Na última quarta-feira (6), o Supremo Tribunal Federal (STF) retomou a discussão a respeito da descriminalização do porte de maconha paa diferenciar usuário de traficante.
Essa é uma pauta que se arrasta no plenário da Corte desde 2015 e nesta semana, chegou ao fim com 5 votos favoráveis a descriminalização e 3 contrários.
Principais pontos do debate
Apesar da discordância dos ministros a respeito da descriminalização, houve um primeiro passo para se chegar a um comum acordo envolvendo a fixação de uma quantidade de droga para ser usada como parâmetro na hora de diferenciar um usuário de um traficante.
Os ministros Gilmar Mendes, Alexandre de Moraes, Rosa Weber (aposentada) e Luís Roberto Barroso fixam como critério quantitativo para caracterizar o consumo pessoal em 60 gramas de maconha ou seis plantas fêmeas. O ministro Edson Fachin, apesar de entender pela inconstitucionalidade do dispositivo, não fixa um quantitativo, pois entende que o Legislativo é quem deve estabelecer os limites.
Outros três votos consideram válida a regra da Lei de Drogas. Os ministros Cristiano Zanin e Nunes Marques fixam, contudo, a quantidade de 25 gramas ou 6 plantas fêmeas para caracterizar o uso. Já o ministro André Mendonça delimita a quantidade em 10 gramas.
STF x Congresso Nacional
Ao mesmo tempo que a descriminalização da maconha entra no rol de temas polêmicos atuais e divide opiniões, sendo uma pauta comprada tanto pela esquerda progressista, quanto pela direita conservadora, a questão envolvendo o mérito do seu julgamento também é debatido no meio jurídico.
Especialistas ouvidos pelo iG
citam o termo ‘ativismo judiciário’ para abordar o motivo pelo qual a descriminalização está nas mãos dos magistrados do Supremo e concordam que é o que está acontecendo nesse momento.
“A função do STF é fazer o controle de constitucionalidade. Ele analisa se as leis seguem a Constituição. Por sua vez, o legislativo regula a sociedade por meio de normas inferiores a Constituição”, simplifica o mestre em Direito Constitucional Antonio Carlos Freitas Jr.
O especialista também analisa a forma como o debate está ocorrendo. “O problema é que os ministros estão baseando-se em valores abstratos e não em disposições completas da Constituição. O que acaba sendo juizo de conveniência. Não é função do STF decidir o que é melhor para a sociedade.”

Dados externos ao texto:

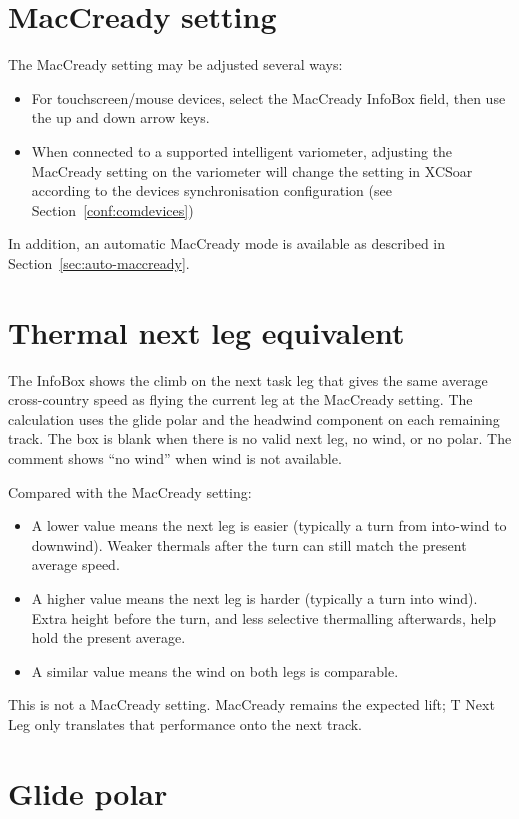 \section{MacCready setting}

The MacCready setting may be adjusted several ways:
\begin{itemize}
\item For touchscreen/mouse devices, select the MacCready InfoBox field, then
  use the up and down arrow keys.
\item When connected to a supported intelligent variometer, adjusting
  the MacCready setting on the variometer will change the setting
  in XCSoar according to the devices synchronisation configuration (see 
  Section~\ref{conf:comdevices})
\end{itemize}
In addition, an automatic MacCready mode is available as described in
Section~\ref{sec:auto-maccready}.


\section{Thermal next leg equivalent}\label{sec:t-next-leg}

The  InfoBox shows the climb on the next task leg
that gives the same average cross-country speed as flying the current
leg at the MacCready setting.  The calculation uses the glide polar and
the headwind component on each remaining track.  The box is blank when
there is no valid next leg, no wind, or no polar.  The comment shows
``no wind'' when wind is not available.

Compared with the MacCready setting:
\begin{itemize}
\item A lower value means the next leg is easier (typically a turn from
  into-wind to downwind).  Weaker thermals after the turn can still
  match the present average speed.
\item A higher value means the next leg is harder (typically a turn
  into wind).  Extra height before the turn, and less selective
  thermalling afterwards, help hold the present average.
\item A similar value means the wind on both legs is comparable.
\end{itemize}

This is not a MacCready setting.  MacCready remains the expected lift;
T Next Leg only translates that performance onto the next track.


\section{Glide polar}\label{sec:glidepolar}


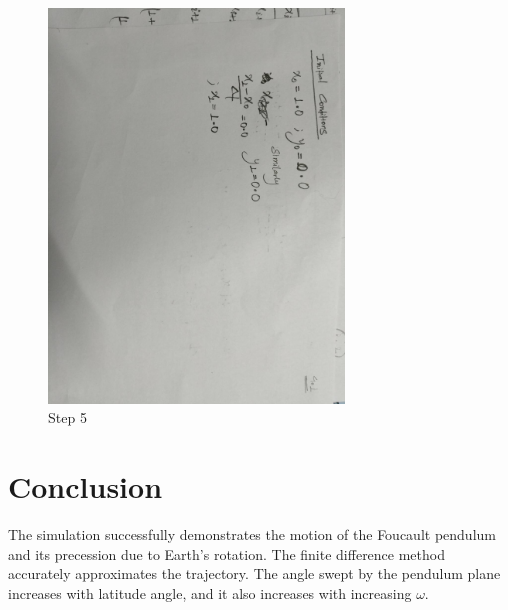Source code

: \documentclass[12pt,a4paper]{article}
\begin{document}
\begin{figure}[H]
    \centering
    \includegraphics[width=0.7\textwidth,angle=90]{calc5.jpeg}
    \caption{Step 5}
\end{figure}

\section{Conclusion}
The simulation successfully demonstrates the motion of the Foucault pendulum and its precession
due to Earth's rotation. The finite difference method accurately approximates the trajectory. The angle swept
by the pendulum plane increases with latitude angle, and it also increases with increasing $\omega$.
\end{document}

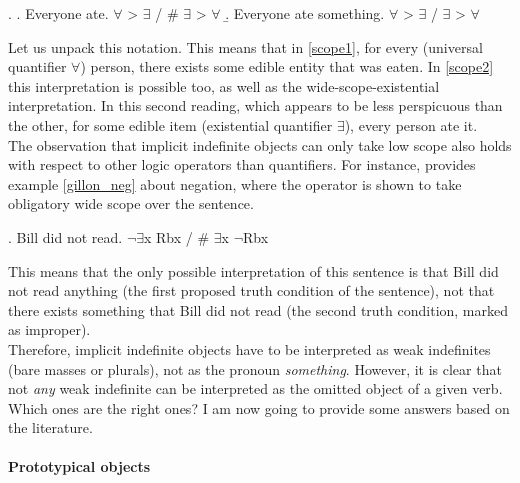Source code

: \ex. \label{scope} \a. \label{scope1} Everyone ate. \hfill $\forall$ > $\exists$ / \# $\exists$ > $\forall$
\b. \label{scope2} Everyone ate something. \hfill $\forall$ > $\exists$ / $\exists$ > $\forall$

Let us unpack this notation. This means that in \ref{scope1}, for every (universal quantifier $\forall$) person, there exists some edible entity that was eaten. In \ref{scope2} this interpretation is possible too, as well as the wide-scope-existential interpretation. In this second reading, which appears to be less perspicuous than the other, for some edible item (existential quantifier $\exists$), every person ate it.\\
The observation that implicit indefinite objects can only take low scope also holds with respect to other logic operators than quantifiers. For instance, \textcite[316]{Gillon2012} provides example \ref{gillon_neg} about negation, where the operator is shown to take obligatory wide scope over the sentence.

\ex. \label{gillon_neg} Bill did not read. \hfill $\neg \exists$x Rbx / \# $\exists$x $\neg$Rbx

This means that the only possible interpretation of this sentence is that Bill did not read anything (the first proposed truth condition of the sentence), not that there exists something that Bill did not read (the second truth condition, marked as improper).\\
Therefore, implicit indefinite objects have to be interpreted as weak indefinites (bare masses or plurals), not as the pronoun \textit{something}. However, it is clear that not \textit{any} weak indefinite can be interpreted as the omitted object of a given verb. Which ones are the right ones? I am now going to provide some answers based on the literature.

\paragraph{Prototypical objects}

Para Antonio Carlos, há dois problemas: a Corte discutir o que ele chama de ‘argumentos de mérito’ e a tentativa de regulação de normas muito especificas como, por exemplo, a quantidade liberada para porte. Isso, na concepção do advogado, é debate para o legislativo.
Na mira do enquadro
Um dos argumentos utilizados por quem defende a fixação de uma quantiade de cannabis para diferenciar usuário e traficante, é a possibilidade de frear um problema estrutural das apreenções e enquadros policiais: a prisão de pessoas pretas e pobres em detrimento de pessoas brancas e classe média.
O advogado criminalista Rafael Paiva reconhece que esse é um problema real, onde a maioria das pessoas abordadas por tráfico fazem parte de grupos sociais mais vulneráveis, mas para ele, somente a estipulação de uma quantidade de drogas para fazer essa diferenciação necessária entre quem vende e quem usa, não é suficiente.
“Estipular esse critério objetivo da quantidade não resolve o problema”, argumenta o especialista, que descreve os critérios subjetivos usados por juízes atualmente: “o local onde a droga foi encontrada, a forma de acondicionamento e se constava, por exemplo, uma quantidade de dinheiro junto ao produto que indique uma possível venda.”
Para Rafael, a situação atual obriga um olhar panorâmico sobre a questão. “Os critérios subjetvos aplicados hoje resolvem o problema de entender se a pessoa é usuária ou traficamente. Mas essa subjetividade mostra que os problemas atuais são inerentes ao preconceito e racismo da nossa sociedade”, argumenta, pontuando que a criação de um único critério, como o da quantidade de droga, não resolverá as questões sociais.